Tokens don’t measure what matters
Elementary school teachers use a system called Lexile to determine the reading level of texts.
It uses word length and sentence length as a proxy for difficulty.
AI does the same thing.
It uses token count as a proxy for compute.
Different domain. Same mistake.
Both systems rely on proxies that don’t actually measure what matters.
The Lexile problem
In Lexile:
word length + sentence length ≠ reading level
You can see the failure immediately.
Using the Lexile system, The Catcher in the Rye is rated at roughly a fourth-grade level — because the words are short and the sentences are simple.
But “prostitution” shows up on page two. No fourth grader should be reading that.
Now look at Ernest Hemingway.Hemingway is famous for short, simple, declarative sentences.
Lexile rates much of his work at a third-grade level.
That’s obviously wrong.
Now compare that to William Faulkner. Faulkner writes in long, dense, multi-page sentences.

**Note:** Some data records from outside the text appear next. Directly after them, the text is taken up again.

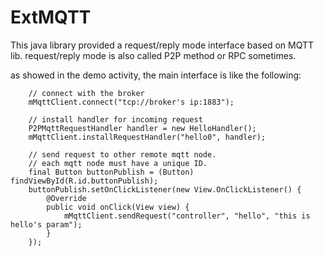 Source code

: # ExtMQTT
This java library provided a request/reply mode interface based on MQTT lib.
request/reply mode is also called P2P method or RPC sometimes.

as showed in the demo activity, the main interface is like the following:

        // connect with the broker
        mMqttClient.connect("tcp://broker's ip:1883");

        // install handler for incoming request
        P2PMqttRequestHandler handler = new HelloHandler();
        mMqttClient.installRequestHandler("hello0", handler);

        // send request to other remote mqtt node.
        // each mqtt node must have a unique ID.
        final Button buttonPublish = (Button) findViewById(R.id.buttonPublish);
        buttonPublish.setOnClickListener(new View.OnClickListener() {
            @Override
            public void onClick(View view) {
                mMqttClient.sendRequest("controller", "hello", "this is hello's param");
            }
        });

Lexile rates him at a postgraduate level.
Also wrong.
Because in reality:
- The Catcher in the Rye
- Hemingway
- Faulkner
…are all taught to 10th graders.
The proxy fails because it measures structure, not meaning.
The token problem
AI makes the exact same mistake.
In AI:
token count ≠ amount of compute
Two requests can generate the same number of tokens:
- one trivial
- one deeply complex
But the compute required can be radically different.
Tokens don’t understand:
- reasoning depth
- branching paths
- retries
- tool usage
- background execution
They just count pieces of text.
So they are:
semantically blind — same tokens ≠ same work
operationally blind — large parts of agentic execution never become tokens at all
Same failure pattern
Lexile fails because it confuses surface structure with cognitive difficulty
Tokens fail because they confuse text output with compute work
In both cases:
The system measures something that is easy to count
Instead of something that is actually real
The takeaway
Bad proxies create false confidence.
Lexile tells you a book is “easy” when it isn’t.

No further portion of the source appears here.